Na coletiva, após 4 a 0 para o campeão da Libertadores daquele ano, o "foca" tenta impressionar o treinador são-paulino depois das perguntas de sempre: "Você escalou dois zagueiros em vez dos três da campanha da Libertadores. O time está mais ofensivo?". "Não. Está mais equilibrado", respondeu Paulo Autuori com aquela calma e paciência.
Hoje, o Londrina sofre quando joga no Café pelo desequilíbrio. Fora de casa, o Tubarão se defende no 4-1-4-1, que se transforma em um bom 4-3-3 com a bola no pé. Desta linha de quatro no meio, surgem os jogadores de beiradas, principalmente o craque Artur. Atrás dele, o futebol de Celsinho aparece com espaço para suas assistências. Lá na frente, Belusso tem a frieza do artilheiro para balançar as redes.
Voltamos para o Café e a engrenagem que funciona longe de Londrina trava dentro de casa.
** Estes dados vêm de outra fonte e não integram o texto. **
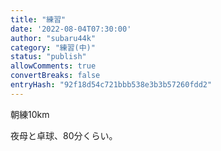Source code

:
 ```yaml
---
title: "練習"
date: '2022-08-04T07:30:00'
author: "subaru44k"
category: "練習(中)"
status: "publish"
allowComments: true
convertBreaks: false
entryHash: "92f18d54c721bbb538e3b3b57260fdd2"
---
```

朝練10km<div>
</div><div>夜母と卓球、80分くらい。</div>
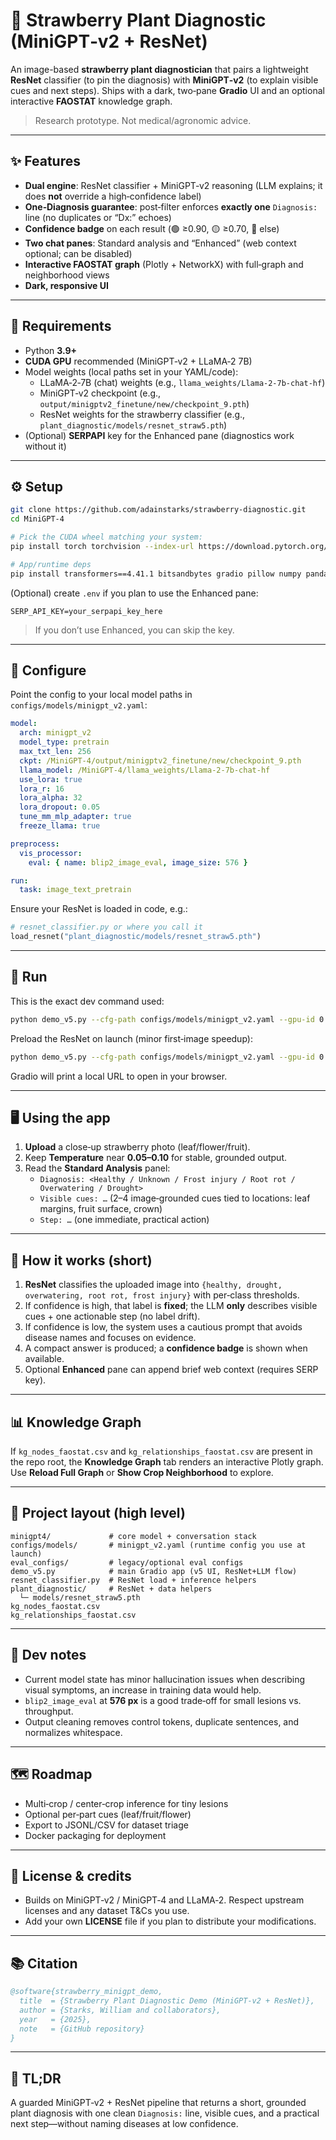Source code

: # 🍓 Strawberry Plant Diagnostic (MiniGPT‑v2 + ResNet)

An image-based **strawberry plant diagnostician** that pairs a lightweight **ResNet** classifier (to pin the diagnosis) with **MiniGPT‑v2** (to explain visible cues and next steps). Ships with a dark, two‑pane **Gradio** UI and an optional interactive **FAOSTAT** knowledge graph.

> Research prototype. Not medical/agronomic advice.

---

## ✨ Features

- **Dual engine**: ResNet classifier + MiniGPT‑v2 reasoning (LLM explains; it does **not** override a high‑confidence label)
- **One‑Diagnosis guarantee**: post‑filter enforces **exactly one** `Diagnosis:` line (no duplicates or “Dx:” echoes)
- **Confidence badge** on each result (🟢 ≥0.90, 🟡 ≥0.70, 🔴 else)
- **Two chat panes**: Standard analysis and “Enhanced” (web context optional; can be disabled)
- **Interactive FAOSTAT graph** (Plotly + NetworkX) with full‑graph and neighborhood views
- **Dark, responsive UI**

---

## 🧰 Requirements

- Python **3.9+**
- **CUDA GPU** recommended (MiniGPT‑v2 + LLaMA‑2 7B)
- Model weights (local paths set in your YAML/code):
  - LLaMA‑2‑7B (chat) weights (e.g., `llama_weights/Llama-2-7b-chat-hf`)
  - MiniGPT‑v2 checkpoint (e.g., `output/minigptv2_finetune/new/checkpoint_9.pth`)
  - ResNet weights for the strawberry classifier (e.g., `plant_diagnostic/models/resnet_straw5.pth`)
- (Optional) **SERPAPI** key for the Enhanced pane (diagnostics work without it)

---

## ⚙️ Setup

```bash
git clone https://github.com/adainstarks/strawberry-diagnostic.git
cd MiniGPT-4

# Pick the CUDA wheel matching your system:
pip install torch torchvision --index-url https://download.pytorch.org/whl/cu121

# App/runtime deps
pip install transformers==4.41.1 bitsandbytes gradio pillow numpy pandas plotly networkx python-dotenv
```

(Optional) create `.env` if you plan to use the Enhanced pane:

```env
SERP_API_KEY=your_serpapi_key_here
```

> If you don’t use Enhanced, you can skip the key.

---

## 🔧 Configure

Point the config to your local model paths in `configs/models/minigpt_v2.yaml`:

```yaml
model:
  arch: minigpt_v2
  model_type: pretrain
  max_txt_len: 256
  ckpt: /MiniGPT-4/output/minigptv2_finetune/new/checkpoint_9.pth
  llama_model: /MiniGPT-4/llama_weights/Llama-2-7b-chat-hf
  use_lora: true
  lora_r: 16
  lora_alpha: 32
  lora_dropout: 0.05
  tune_mm_mlp_adapter: true
  freeze_llama: true

preprocess:
  vis_processor:
    eval: { name: blip2_image_eval, image_size: 576 }

run:
  task: image_text_pretrain
```

Ensure your ResNet is loaded in code, e.g.:

```python
# resnet_classifier.py or where you call it
load_resnet("plant_diagnostic/models/resnet_straw5.pth")
```

---

## 🚀 Run

This is the exact dev command used:

```bash
python demo_v5.py --cfg-path configs/models/minigpt_v2.yaml --gpu-id 0
```

Preload the ResNet on launch (minor first‑image speedup):

```bash
python demo_v5.py --cfg-path configs/models/minigpt_v2.yaml --gpu-id 0 --resnet-anchor
```

Gradio will print a local URL to open in your browser.

---

## 🖥️ Using the app

1. **Upload** a close‑up strawberry photo (leaf/flower/fruit). 
2. Keep **Temperature** near **0.05–0.10** for stable, grounded output. 
3. Read the **Standard Analysis** panel:
   - `Diagnosis: <Healthy / Unknown / Frost injury / Root rot / Overwatering / Drought>`
   - `Visible cues: …` (2–4 image‑grounded cues tied to locations: leaf margins, fruit surface, crown)
   - `Step: …` (one immediate, practical action)

---

## 🧪 How it works (short)

1. **ResNet** classifies the uploaded image into `{healthy, drought, overwatering, root rot, frost injury}` with per‑class thresholds. 
2. If confidence is high, that label is **fixed**; the LLM **only** describes visible cues + one actionable step (no label drift). 
3. If confidence is low, the system uses a cautious prompt that avoids disease names and focuses on evidence. 
4. A compact answer is produced; a **confidence badge** is shown when available. 
5. Optional **Enhanced** pane can append brief web context (requires SERP key).

---

## 📊 Knowledge Graph

If `kg_nodes_faostat.csv` and `kg_relationships_faostat.csv` are present in the repo root, the **Knowledge Graph** tab renders an interactive Plotly graph. Use **Reload Full Graph** or **Show Crop Neighborhood** to explore.

---

## 📁 Project layout (high level)

```
minigpt4/             # core model + conversation stack
configs/models/       # minigpt_v2.yaml (runtime config you use at launch)
eval_configs/         # legacy/optional eval configs
demo_v5.py            # main Gradio app (v5 UI, ResNet+LLM flow)
resnet_classifier.py  # ResNet load + inference helpers
plant_diagnostic/     # ResNet + data helpers
  └─ models/resnet_straw5.pth
kg_nodes_faostat.csv
kg_relationships_faostat.csv
```

---

## 🧩 Dev notes

- Current model state has minor hallucination issues when describing visual symptoms, an increase in training data would help.
- `blip2_image_eval` at **576 px** is a good trade‑off for small lesions vs. throughput. 
- Output cleaning removes control tokens, duplicate sentences, and normalizes whitespace.

---

## 🗺️ Roadmap

- Multi‑crop / center‑crop inference for tiny lesions 
- Optional per‑part cues (leaf/fruit/flower) 
- Export to JSONL/CSV for dataset triage 
- Docker packaging for deployment

---

## 📜 License & credits

- Builds on MiniGPT‑v2 / MiniGPT‑4 and LLaMA‑2. Respect upstream licenses and any dataset T&Cs you use. 
- Add your own **LICENSE** file if you plan to distribute your modifications.

---

## 📚 Citation

```bibtex
@software{strawberry_minigpt_demo,
  title  = {Strawberry Plant Diagnostic Demo (MiniGPT-v2 + ResNet)},
  author = {Starks, William and collaborators},
  year   = {2025},
  note   = {GitHub repository}
}
```

---

## 🧪 TL;DR

A guarded MiniGPT‑v2 + ResNet pipeline that returns a short, grounded plant diagnosis with one clean `Diagnosis:` line, visible cues, and a practical next step—without naming diseases at low confidence.
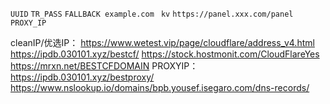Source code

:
 ```UUID```
```TR_PASS```
```FALLBACK example.com ```
```kv```
```https://panel.xxx.com/panel```
```PROXY_IP```

cleanIP/优选IP：
https://www.wetest.vip/page/cloudflare/address_v4.html
https://ipdb.030101.xyz/bestcf/
https://stock.hostmonit.com/CloudFlareYes
https://mrxn.net/BESTCFDOMAIN
PROXYIP：
https://ipdb.030101.xyz/bestproxy/
https://www.nslookup.io/domains/bpb.yousef.isegaro.com/dns-records/

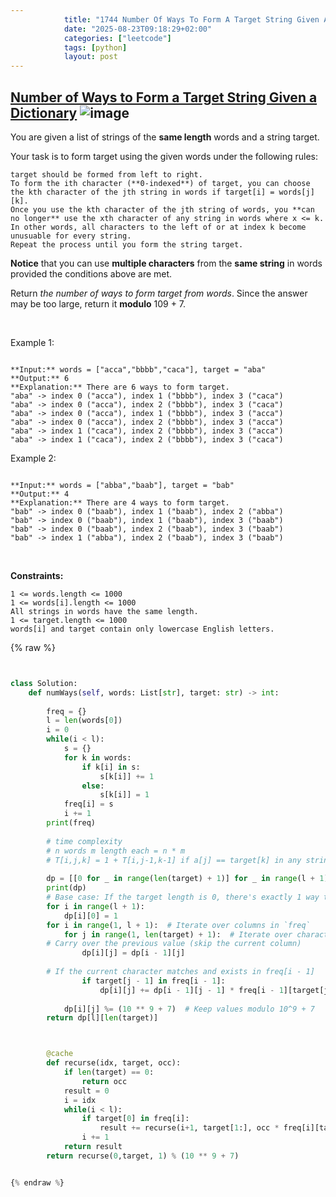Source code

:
 ```yaml
---
            title: "1744 Number Of Ways To Form A Target String Given A Dictionary"
            date: "2025-08-23T09:18:29+02:00"
            categories: ["leetcode"]
            tags: [python]
            layout: post
---
```

            
## [Number of Ways to Form a Target String Given a Dictionary](https://leetcode.com/problems/number-of-ways-to-form-a-target-string-given-a-dictionary) ![image](https://img.shields.io/badge/Difficulty-Hard-red)

You are given a list of strings of the **same length** words and a string target.

Your task is to form target using the given words under the following rules:

	target should be formed from left to right.
	To form the ith character (**0-indexed**) of target, you can choose the kth character of the jth string in words if target[i] = words[j][k].
	Once you use the kth character of the jth string of words, you **can no longer** use the xth character of any string in words where x <= k. In other words, all characters to the left of or at index k become unusuable for every string.
	Repeat the process until you form the string target.

**Notice** that you can use **multiple characters** from the **same string** in words provided the conditions above are met.

Return *the number of ways to form target from words*. Since the answer may be too large, return it **modulo** 109 + 7.

 

Example 1:

```

**Input:** words = ["acca","bbbb","caca"], target = "aba"
**Output:** 6
**Explanation:** There are 6 ways to form target.
"aba" -> index 0 ("acca"), index 1 ("bbbb"), index 3 ("caca")
"aba" -> index 0 ("acca"), index 2 ("bbbb"), index 3 ("caca")
"aba" -> index 0 ("acca"), index 1 ("bbbb"), index 3 ("acca")
"aba" -> index 0 ("acca"), index 2 ("bbbb"), index 3 ("acca")
"aba" -> index 1 ("caca"), index 2 ("bbbb"), index 3 ("acca")
"aba" -> index 1 ("caca"), index 2 ("bbbb"), index 3 ("caca")

```

Example 2:

```

**Input:** words = ["abba","baab"], target = "bab"
**Output:** 4
**Explanation:** There are 4 ways to form target.
"bab" -> index 0 ("baab"), index 1 ("baab"), index 2 ("abba")
"bab" -> index 0 ("baab"), index 1 ("baab"), index 3 ("baab")
"bab" -> index 0 ("baab"), index 2 ("baab"), index 3 ("baab")
"bab" -> index 1 ("abba"), index 2 ("baab"), index 3 ("baab")

```

 

**Constraints:**

	1 <= words.length <= 1000
	1 <= words[i].length <= 1000
	All strings in words have the same length.
	1 <= target.length <= 1000
	words[i] and target contain only lowercase English letters.

{% raw %}


```python


class Solution:
    def numWays(self, words: List[str], target: str) -> int:
        
        freq = {}
        l = len(words[0])
        i = 0
        while(i < l):
            s = {}
            for k in words:
                if k[i] in s:
                    s[k[i]] += 1
                else:
                    s[k[i]] = 1
            freq[i] = s
            i += 1
        print(freq)
        
        # time complexity 
        # n words m length each = n * m
        # T[i,j,k] = 1 + T[i,j-1,k-1] if a[j] == target[k] in any string
        
        dp = [[0 for _ in range(len(target) + 1)] for _ in range(l + 1)]
        print(dp)
        # Base case: If the target length is 0, there's exactly 1 way to match it
        for i in range(l + 1):
            dp[i][0] = 1
        for i in range(1, l + 1):  # Iterate over columns in `freq`
            for j in range(1, len(target) + 1):  # Iterate over characters in `target`
        # Carry over the previous value (skip the current column)
                dp[i][j] = dp[i - 1][j]
        
        # If the current character matches and exists in freq[i - 1]
                if target[j - 1] in freq[i - 1]:
                    dp[i][j] += dp[i - 1][j - 1] * freq[i - 1][target[j - 1]]
        
            dp[i][j] %= (10 ** 9 + 7)  # Keep values modulo 10^9 + 7
        return dp[l][len(target)]



        @cache
        def recurse(idx, target, occ):
            if len(target) == 0:
                return occ
            result = 0
            i = idx
            while(i < l):
                if target[0] in freq[i]:
                    result += recurse(i+1, target[1:], occ * freq[i][target[0]])
                i += 1
            return result
        return recurse(0,target, 1) % (10 ** 9 + 7)


{% endraw %}
```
Destruir e contra-atacar não são suficientes, já que a proposta do mandante é criação e construção. O feitiço virou contra o feiticeiro. O camisa 10 apagado entre os volantes toca para trás, os jogadores de lado são marcados e caem pelo meio e a bola não chega para o centroavante. O contra-ataque encontra uma equipe desorganizada, sem força para recomposição defensiva. Resultado: gol do visitante. Foi assim no Arruda e no Rei Pelé para o bem do LEC. É assim no Café para o desespero da torcida alviceleste.
Para tornar o time mais equilibrado em casa, o Londrina poderia entrar em campo com o volante Ícaro para ajudar na cobertura dos laterais e liberar Reginaldo e Ayrton, que são muito eficazes quando vão até a linha de fundo e tocam a bola para o meio da área do adversário. No ataque, Ícaro pode jogar como primeiro volante, soltando as amarras de Jardel e até do capitão Germano. Para se defender, ele atuaria como terceiro zagueiro. Quem sai do time? Marcinho, e o LEC passa a atacar com a dupla dinâmica Artur e Belusso, com Celsinho na armação. Diminui um pouco o poder de criação, mas também cai o risco de erro. Essa é a realidade da Série B.
O próximo compromisso em casa é só no dia 11, contra o ABC. Até lá, o treinador Claudio Tencati terá um tempo para quebrar a cabeça em como o time pode acabar com a "zica" no Café. Antes disso, duas partidas, fora, contra Figueirense e Paysandu. Acredito em dois bons resultados apesar dos desfalques. Aliás, é evidente que o LEC precisa de novas opções no banco para mudar o panorama das partidas. Boa semana e bom jogo, amanhã, em Floripa.